**RECORDS SHOWN:**
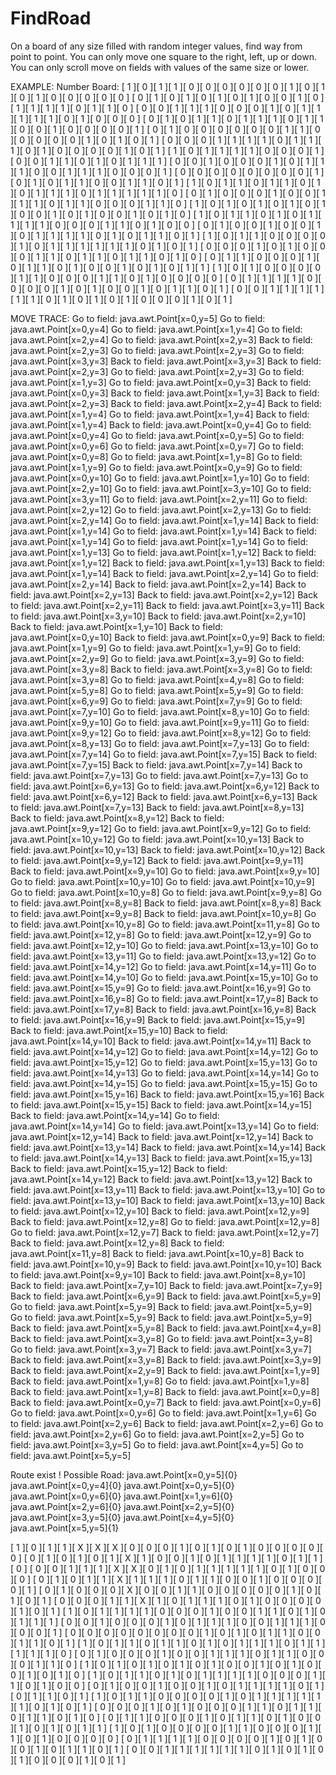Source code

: # FindRoad
On a board of any size filled with random integer values, find way from point to point.
You can only move one square to the right, left, up or down. 
You can only scroll move on fields with values of the same size or lower.

EXAMPLE:
Number Board:
[ 1 ][ 0 ][ 1 ][ 1 ][ 0 ][ 0 ][ 0 ][ 0 ][ 0 ][ 0 ][ 1 ][ 0 ][ 1 ][ 0 ][ 1 ][ 0 ][ 0 ][ 0 ][ 0 ][ 0 ]
[ 0 ][ 1 ][ 0 ][ 1 ][ 0 ][ 1 ][ 0 ][ 1 ][ 0 ][ 0 ][ 1 ][ 0 ][ 1 ][ 1 ][ 1 ][ 1 ][ 0 ][ 1 ][ 1 ][ 0 ]
[ 0 ][ 0 ][ 1 ][ 1 ][ 1 ][ 0 ][ 0 ][ 0 ][ 1 ][ 0 ][ 1 ][ 1 ][ 1 ][ 1 ][ 1 ][ 0 ][ 1 ][ 0 ][ 0 ][ 0 ]
[ 0 ][ 1 ][ 0 ][ 1 ][ 1 ][ 0 ][ 1 ][ 1 ][ 1 ][ 0 ][ 1 ][ 1 ][ 0 ][ 0 ][ 1 ][ 0 ][ 0 ][ 0 ][ 0 ][ 1 ]
[ 0 ][ 1 ][ 0 ][ 0 ][ 0 ][ 0 ][ 0 ][ 0 ][ 1 ][ 1 ][ 0 ][ 0 ][ 0 ][ 0 ][ 0 ][ 1 ][ 0 ][ 1 ][ 0 ][ 1 ]
[ 0 ][ 0 ][ 0 ][ 1 ][ 1 ][ 1 ][ 1 ][ 0 ][ 1 ][ 1 ][ 1 ][ 0 ][ 1 ][ 0 ][ 0 ][ 0 ][ 0 ][ 1 ][ 0 ][ 1 ]
[ 1 ][ 0 ][ 1 ][ 1 ][ 1 ][ 1 ][ 0 ][ 0 ][ 0 ][ 1 ][ 0 ][ 0 ][ 1 ][ 1 ][ 0 ][ 1 ][ 0 ][ 1 ][ 1 ][ 1 ]
[ 0 ][ 0 ][ 1 ][ 0 ][ 0 ][ 0 ][ 1 ][ 0 ][ 1 ][ 1 ][ 1 ][ 0 ][ 0 ][ 1 ][ 1 ][ 1 ][ 0 ][ 0 ][ 0 ][ 1 ]
[ 0 ][ 0 ][ 0 ][ 0 ][ 0 ][ 0 ][ 0 ][ 0 ][ 1 ][ 0 ][ 1 ][ 0 ][ 1 ][ 1 ][ 0 ][ 0 ][ 1 ][ 1 ][ 0 ][ 1 ]
[ 1 ][ 0 ][ 1 ][ 1 ][ 0 ][ 1 ][ 1 ][ 0 ][ 1 ][ 0 ][ 1 ][ 1 ][ 1 ][ 0 ][ 1 ][ 1 ][ 1 ][ 1 ][ 1 ][ 0 ]
[ 0 ][ 1 ][ 0 ][ 0 ][ 0 ][ 1 ][ 0 ][ 0 ][ 1 ][ 1 ][ 1 ][ 0 ][ 1 ][ 1 ][ 0 ][ 0 ][ 0 ][ 1 ][ 1 ][ 0 ]
[ 1 ][ 0 ][ 1 ][ 0 ][ 1 ][ 0 ][ 1 ][ 0 ][ 1 ][ 0 ][ 0 ][ 1 ][ 0 ][ 1 ][ 0 ][ 0 ][ 1 ][ 0 ][ 1 ][ 0 ]
[ 1 ][ 0 ][ 1 ][ 1 ][ 0 ][ 1 ][ 0 ][ 1 ][ 1 ][ 1 ][ 1 ][ 0 ][ 0 ][ 0 ][ 1 ][ 1 ][ 0 ][ 1 ][ 0 ][ 0 ]
[ 0 ][ 1 ][ 0 ][ 0 ][ 1 ][ 0 ][ 0 ][ 1 ][ 0 ][ 1 ][ 1 ][ 1 ][ 1 ][ 0 ][ 1 ][ 0 ][ 1 ][ 1 ][ 0 ][ 1 ]
[ 1 ][ 0 ][ 1 ][ 1 ][ 0 ][ 0 ][ 0 ][ 0 ][ 1 ][ 0 ][ 1 ][ 1 ][ 1 ][ 1 ][ 1 ][ 1 ][ 0 ][ 1 ][ 0 ][ 1 ]
[ 0 ][ 0 ][ 0 ][ 1 ][ 0 ][ 1 ][ 0 ][ 0 ][ 0 ][ 1 ][ 1 ][ 0 ][ 1 ][ 1 ][ 0 ][ 1 ][ 1 ][ 0 ][ 1 ][ 0 ]
[ 0 ][ 1 ][ 1 ][ 0 ][ 0 ][ 0 ][ 1 ][ 0 ][ 1 ][ 1 ][ 0 ][ 1 ][ 0 ][ 0 ][ 1 ][ 0 ][ 1 ][ 0 ][ 1 ][ 1 ]
[ 1 ][ 0 ][ 1 ][ 0 ][ 0 ][ 0 ][ 0 ][ 1 ][ 1 ][ 0 ][ 0 ][ 0 ][ 1 ][ 1 ][ 0 ][ 1 ][ 0 ][ 0 ][ 0 ][ 0 ]
[ 0 ][ 1 ][ 1 ][ 1 ][ 1 ][ 0 ][ 0 ][ 0 ][ 0 ][ 1 ][ 0 ][ 1 ][ 0 ][ 0 ][ 1 ][ 0 ][ 1 ][ 1 ][ 0 ][ 1 ]
[ 0 ][ 0 ][ 1 ][ 1 ][ 1 ][ 1 ][ 1 ][ 1 ][ 0 ][ 1 ][ 0 ][ 1 ][ 0 ][ 1 ][ 0 ][ 0 ][ 0 ][ 1 ][ 0 ][ 1 ]


MOVE TRACE:
Go to field: java.awt.Point[x=0,y=5]
Go to field: java.awt.Point[x=0,y=4]
Go to field: java.awt.Point[x=1,y=4]
Go to field: java.awt.Point[x=2,y=4]
Go to field: java.awt.Point[x=2,y=3]
Back to field: java.awt.Point[x=2,y=3]
Go to field: java.awt.Point[x=2,y=3]
Go to field: java.awt.Point[x=3,y=3]
Back to field: java.awt.Point[x=3,y=3]
Back to field: java.awt.Point[x=2,y=3]
Go to field: java.awt.Point[x=2,y=3]
Go to field: java.awt.Point[x=1,y=3]
Go to field: java.awt.Point[x=0,y=3]
Back to field: java.awt.Point[x=0,y=3]
Back to field: java.awt.Point[x=1,y=3]
Back to field: java.awt.Point[x=2,y=3]
Back to field: java.awt.Point[x=2,y=4]
Back to field: java.awt.Point[x=1,y=4]
Go to field: java.awt.Point[x=1,y=4]
Back to field: java.awt.Point[x=1,y=4]
Back to field: java.awt.Point[x=0,y=4]
Go to field: java.awt.Point[x=0,y=4]
Go to field: java.awt.Point[x=0,y=5]
Go to field: java.awt.Point[x=0,y=6]
Go to field: java.awt.Point[x=0,y=7]
Go to field: java.awt.Point[x=0,y=8]
Go to field: java.awt.Point[x=1,y=8]
Go to field: java.awt.Point[x=1,y=9]
Go to field: java.awt.Point[x=0,y=9]
Go to field: java.awt.Point[x=0,y=10]
Go to field: java.awt.Point[x=1,y=10]
Go to field: java.awt.Point[x=2,y=10]
Go to field: java.awt.Point[x=3,y=10]
Go to field: java.awt.Point[x=3,y=11]
Go to field: java.awt.Point[x=2,y=11]
Go to field: java.awt.Point[x=2,y=12]
Go to field: java.awt.Point[x=2,y=13]
Go to field: java.awt.Point[x=2,y=14]
Go to field: java.awt.Point[x=1,y=14]
Back to field: java.awt.Point[x=1,y=14]
Go to field: java.awt.Point[x=1,y=14]
Back to field: java.awt.Point[x=1,y=14]
Go to field: java.awt.Point[x=1,y=14]
Go to field: java.awt.Point[x=1,y=13]
Go to field: java.awt.Point[x=1,y=12]
Back to field: java.awt.Point[x=1,y=12]
Back to field: java.awt.Point[x=1,y=13]
Back to field: java.awt.Point[x=1,y=14]
Back to field: java.awt.Point[x=2,y=14]
Go to field: java.awt.Point[x=2,y=14]
Back to field: java.awt.Point[x=2,y=14]
Back to field: java.awt.Point[x=2,y=13]
Back to field: java.awt.Point[x=2,y=12]
Back to field: java.awt.Point[x=2,y=11]
Back to field: java.awt.Point[x=3,y=11]
Back to field: java.awt.Point[x=3,y=10]
Back to field: java.awt.Point[x=2,y=10]
Back to field: java.awt.Point[x=1,y=10]
Back to field: java.awt.Point[x=0,y=10]
Back to field: java.awt.Point[x=0,y=9]
Back to field: java.awt.Point[x=1,y=9]
Go to field: java.awt.Point[x=1,y=9]
Go to field: java.awt.Point[x=2,y=9]
Go to field: java.awt.Point[x=3,y=9]
Go to field: java.awt.Point[x=3,y=8]
Back to field: java.awt.Point[x=3,y=8]
Go to field: java.awt.Point[x=3,y=8]
Go to field: java.awt.Point[x=4,y=8]
Go to field: java.awt.Point[x=5,y=8]
Go to field: java.awt.Point[x=5,y=9]
Go to field: java.awt.Point[x=6,y=9]
Go to field: java.awt.Point[x=7,y=9]
Go to field: java.awt.Point[x=7,y=10]
Go to field: java.awt.Point[x=8,y=10]
Go to field: java.awt.Point[x=9,y=10]
Go to field: java.awt.Point[x=9,y=11]
Go to field: java.awt.Point[x=9,y=12]
Go to field: java.awt.Point[x=8,y=12]
Go to field: java.awt.Point[x=8,y=13]
Go to field: java.awt.Point[x=7,y=13]
Go to field: java.awt.Point[x=7,y=14]
Go to field: java.awt.Point[x=7,y=15]
Back to field: java.awt.Point[x=7,y=15]
Back to field: java.awt.Point[x=7,y=14]
Back to field: java.awt.Point[x=7,y=13]
Go to field: java.awt.Point[x=7,y=13]
Go to field: java.awt.Point[x=6,y=13]
Go to field: java.awt.Point[x=6,y=12]
Back to field: java.awt.Point[x=6,y=12]
Back to field: java.awt.Point[x=6,y=13]
Back to field: java.awt.Point[x=7,y=13]
Back to field: java.awt.Point[x=8,y=13]
Back to field: java.awt.Point[x=8,y=12]
Back to field: java.awt.Point[x=9,y=12]
Go to field: java.awt.Point[x=9,y=12]
Go to field: java.awt.Point[x=10,y=12]
Go to field: java.awt.Point[x=10,y=13]
Back to field: java.awt.Point[x=10,y=13]
Back to field: java.awt.Point[x=10,y=12]
Back to field: java.awt.Point[x=9,y=12]
Back to field: java.awt.Point[x=9,y=11]
Back to field: java.awt.Point[x=9,y=10]
Go to field: java.awt.Point[x=9,y=10]
Go to field: java.awt.Point[x=10,y=10]
Go to field: java.awt.Point[x=10,y=9]
Go to field: java.awt.Point[x=10,y=8]
Go to field: java.awt.Point[x=9,y=8]
Go to field: java.awt.Point[x=8,y=8]
Back to field: java.awt.Point[x=8,y=8]
Back to field: java.awt.Point[x=9,y=8]
Back to field: java.awt.Point[x=10,y=8]
Go to field: java.awt.Point[x=10,y=8]
Go to field: java.awt.Point[x=11,y=8]
Go to field: java.awt.Point[x=12,y=8]
Go to field: java.awt.Point[x=12,y=9]
Go to field: java.awt.Point[x=12,y=10]
Go to field: java.awt.Point[x=13,y=10]
Go to field: java.awt.Point[x=13,y=11]
Go to field: java.awt.Point[x=13,y=12]
Go to field: java.awt.Point[x=14,y=12]
Go to field: java.awt.Point[x=14,y=11]
Go to field: java.awt.Point[x=14,y=10]
Go to field: java.awt.Point[x=15,y=10]
Go to field: java.awt.Point[x=15,y=9]
Go to field: java.awt.Point[x=16,y=9]
Go to field: java.awt.Point[x=16,y=8]
Go to field: java.awt.Point[x=17,y=8]
Back to field: java.awt.Point[x=17,y=8]
Back to field: java.awt.Point[x=16,y=8]
Back to field: java.awt.Point[x=16,y=9]
Back to field: java.awt.Point[x=15,y=9]
Back to field: java.awt.Point[x=15,y=10]
Back to field: java.awt.Point[x=14,y=10]
Back to field: java.awt.Point[x=14,y=11]
Back to field: java.awt.Point[x=14,y=12]
Go to field: java.awt.Point[x=14,y=12]
Go to field: java.awt.Point[x=15,y=12]
Go to field: java.awt.Point[x=15,y=13]
Go to field: java.awt.Point[x=14,y=13]
Go to field: java.awt.Point[x=14,y=14]
Go to field: java.awt.Point[x=14,y=15]
Go to field: java.awt.Point[x=15,y=15]
Go to field: java.awt.Point[x=15,y=16]
Back to field: java.awt.Point[x=15,y=16]
Back to field: java.awt.Point[x=15,y=15]
Back to field: java.awt.Point[x=14,y=15]
Back to field: java.awt.Point[x=14,y=14]
Go to field: java.awt.Point[x=14,y=14]
Go to field: java.awt.Point[x=13,y=14]
Go to field: java.awt.Point[x=12,y=14]
Back to field: java.awt.Point[x=12,y=14]
Back to field: java.awt.Point[x=13,y=14]
Back to field: java.awt.Point[x=14,y=14]
Back to field: java.awt.Point[x=14,y=13]
Back to field: java.awt.Point[x=15,y=13]
Back to field: java.awt.Point[x=15,y=12]
Back to field: java.awt.Point[x=14,y=12]
Back to field: java.awt.Point[x=13,y=12]
Back to field: java.awt.Point[x=13,y=11]
Back to field: java.awt.Point[x=13,y=10]
Go to field: java.awt.Point[x=13,y=10]
Back to field: java.awt.Point[x=13,y=10]
Back to field: java.awt.Point[x=12,y=10]
Back to field: java.awt.Point[x=12,y=9]
Back to field: java.awt.Point[x=12,y=8]
Go to field: java.awt.Point[x=12,y=8]
Go to field: java.awt.Point[x=12,y=7]
Back to field: java.awt.Point[x=12,y=7]
Back to field: java.awt.Point[x=12,y=8]
Back to field: java.awt.Point[x=11,y=8]
Back to field: java.awt.Point[x=10,y=8]
Back to field: java.awt.Point[x=10,y=9]
Back to field: java.awt.Point[x=10,y=10]
Back to field: java.awt.Point[x=9,y=10]
Back to field: java.awt.Point[x=8,y=10]
Back to field: java.awt.Point[x=7,y=10]
Back to field: java.awt.Point[x=7,y=9]
Back to field: java.awt.Point[x=6,y=9]
Back to field: java.awt.Point[x=5,y=9]
Go to field: java.awt.Point[x=5,y=9]
Back to field: java.awt.Point[x=5,y=9]
Go to field: java.awt.Point[x=5,y=9]
Back to field: java.awt.Point[x=5,y=9]
Back to field: java.awt.Point[x=5,y=8]
Back to field: java.awt.Point[x=4,y=8]
Back to field: java.awt.Point[x=3,y=8]
Go to field: java.awt.Point[x=3,y=8]
Go to field: java.awt.Point[x=3,y=7]
Back to field: java.awt.Point[x=3,y=7]
Back to field: java.awt.Point[x=3,y=8]
Back to field: java.awt.Point[x=3,y=9]
Back to field: java.awt.Point[x=2,y=9]
Back to field: java.awt.Point[x=1,y=9]
Back to field: java.awt.Point[x=1,y=8]
Go to field: java.awt.Point[x=1,y=8]
Back to field: java.awt.Point[x=1,y=8]
Back to field: java.awt.Point[x=0,y=8]
Back to field: java.awt.Point[x=0,y=7]
Back to field: java.awt.Point[x=0,y=6]
Go to field: java.awt.Point[x=0,y=6]
Go to field: java.awt.Point[x=1,y=6]
Go to field: java.awt.Point[x=2,y=6]
Back to field: java.awt.Point[x=2,y=6]
Go to field: java.awt.Point[x=2,y=6]
Go to field: java.awt.Point[x=2,y=5]
Go to field: java.awt.Point[x=3,y=5]
Go to field: java.awt.Point[x=4,y=5]
Go to field: java.awt.Point[x=5,y=5]


Route exist !
Possible Road:
java.awt.Point[x=0,y=5]{0}
java.awt.Point[x=0,y=4]{0}
java.awt.Point[x=0,y=5]{0}
java.awt.Point[x=0,y=6]{0}
java.awt.Point[x=1,y=6]{0}
java.awt.Point[x=2,y=6]{0}
java.awt.Point[x=2,y=5]{0}
java.awt.Point[x=3,y=5]{0}
java.awt.Point[x=4,y=5]{0}
java.awt.Point[x=5,y=5]{1}

[ 1 ][ 0 ][ 1 ][ 1 ][ X ][ X ][ X ][ 0 ][ 0 ][ 0 ][ 1 ][ 0 ][ 1 ][ 0 ][ 1 ][ 0 ][ 0 ][ 0 ][ 0 ][ 0 ]
[ 0 ][ 1 ][ 0 ][ 1 ][ 0 ][ 1 ][ X ][ 1 ][ 0 ][ 0 ][ 1 ][ 0 ][ 1 ][ 1 ][ 1 ][ 1 ][ 0 ][ 1 ][ 1 ][ 0 ]
[ 0 ][ 0 ][ 1 ][ 1 ][ 1 ][ X ][ X ][ 0 ][ 1 ][ 0 ][ 1 ][ 1 ][ 1 ][ 1 ][ 1 ][ 0 ][ 1 ][ 0 ][ 0 ][ 0 ]
[ 0 ][ 1 ][ 0 ][ 1 ][ 1 ][ X ][ 1 ][ 1 ][ 1 ][ 0 ][ 1 ][ 1 ][ 0 ][ 0 ][ 1 ][ 0 ][ 0 ][ 0 ][ 0 ][ 1 ]
[ 0 ][ 1 ][ 0 ][ 0 ][ 0 ][ X ][ 0 ][ 0 ][ 1 ][ 1 ][ 0 ][ 0 ][ 0 ][ 0 ][ 0 ][ 1 ][ 0 ][ 1 ][ 0 ][ 1 ]
[ 0 ][ 0 ][ 0 ][ 1 ][ 1 ][ X ][ 1 ][ 0 ][ 1 ][ 1 ][ 1 ][ 0 ][ 1 ][ 0 ][ 0 ][ 0 ][ 0 ][ 1 ][ 0 ][ 1 ]
[ 1 ][ 0 ][ 1 ][ 1 ][ 1 ][ 1 ][ 0 ][ 0 ][ 0 ][ 1 ][ 0 ][ 0 ][ 1 ][ 1 ][ 0 ][ 1 ][ 0 ][ 1 ][ 1 ][ 1 ]
[ 0 ][ 0 ][ 1 ][ 0 ][ 0 ][ 0 ][ 1 ][ 0 ][ 1 ][ 1 ][ 1 ][ 0 ][ 0 ][ 1 ][ 1 ][ 1 ][ 0 ][ 0 ][ 0 ][ 1 ]
[ 0 ][ 0 ][ 0 ][ 0 ][ 0 ][ 0 ][ 0 ][ 0 ][ 1 ][ 0 ][ 1 ][ 0 ][ 1 ][ 1 ][ 0 ][ 0 ][ 1 ][ 1 ][ 0 ][ 1 ]
[ 1 ][ 0 ][ 1 ][ 1 ][ 0 ][ 1 ][ 1 ][ 0 ][ 1 ][ 0 ][ 1 ][ 1 ][ 1 ][ 0 ][ 1 ][ 1 ][ 1 ][ 1 ][ 1 ][ 0 ]
[ 0 ][ 1 ][ 0 ][ 0 ][ 0 ][ 1 ][ 0 ][ 0 ][ 1 ][ 1 ][ 1 ][ 0 ][ 1 ][ 1 ][ 0 ][ 0 ][ 0 ][ 1 ][ 1 ][ 0 ]
[ 1 ][ 0 ][ 1 ][ 0 ][ 1 ][ 0 ][ 1 ][ 0 ][ 1 ][ 0 ][ 0 ][ 1 ][ 0 ][ 1 ][ 0 ][ 0 ][ 1 ][ 0 ][ 1 ][ 0 ]
[ 1 ][ 0 ][ 1 ][ 1 ][ 0 ][ 1 ][ 0 ][ 1 ][ 1 ][ 1 ][ 1 ][ 0 ][ 0 ][ 0 ][ 1 ][ 1 ][ 0 ][ 1 ][ 0 ][ 0 ]
[ 0 ][ 1 ][ 0 ][ 0 ][ 1 ][ 0 ][ 0 ][ 1 ][ 0 ][ 1 ][ 1 ][ 1 ][ 1 ][ 0 ][ 1 ][ 0 ][ 1 ][ 1 ][ 0 ][ 1 ]
[ 1 ][ 0 ][ 1 ][ 1 ][ 0 ][ 0 ][ 0 ][ 0 ][ 1 ][ 0 ][ 1 ][ 1 ][ 1 ][ 1 ][ 1 ][ 1 ][ 0 ][ 1 ][ 0 ][ 1 ]
[ 0 ][ 0 ][ 0 ][ 1 ][ 0 ][ 1 ][ 0 ][ 0 ][ 0 ][ 1 ][ 1 ][ 0 ][ 1 ][ 1 ][ 0 ][ 1 ][ 1 ][ 0 ][ 1 ][ 0 ]
[ 0 ][ 1 ][ 1 ][ 0 ][ 0 ][ 0 ][ 1 ][ 0 ][ 1 ][ 1 ][ 0 ][ 1 ][ 0 ][ 0 ][ 1 ][ 0 ][ 1 ][ 0 ][ 1 ][ 1 ]
[ 1 ][ 0 ][ 1 ][ 0 ][ 0 ][ 0 ][ 0 ][ 1 ][ 1 ][ 0 ][ 0 ][ 0 ][ 1 ][ 1 ][ 0 ][ 1 ][ 0 ][ 0 ][ 0 ][ 0 ]
[ 0 ][ 1 ][ 1 ][ 1 ][ 1 ][ 0 ][ 0 ][ 0 ][ 0 ][ 1 ][ 0 ][ 1 ][ 0 ][ 0 ][ 1 ][ 0 ][ 1 ][ 1 ][ 0 ][ 1 ]
[ 0 ][ 0 ][ 1 ][ 1 ][ 1 ][ 1 ][ 1 ][ 1 ][ 0 ][ 1 ][ 0 ][ 1 ][ 0 ][ 1 ][ 0 ][ 0 ][ 0 ][ 1 ][ 0 ][ 1 ]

**EXERCISE:** Look through the data and show every line containing "values".

**ANSWER AREA:**
On a board of any size filled with random integer values, find way from point to point.
You can only scroll move on fields with values of the same size or lower.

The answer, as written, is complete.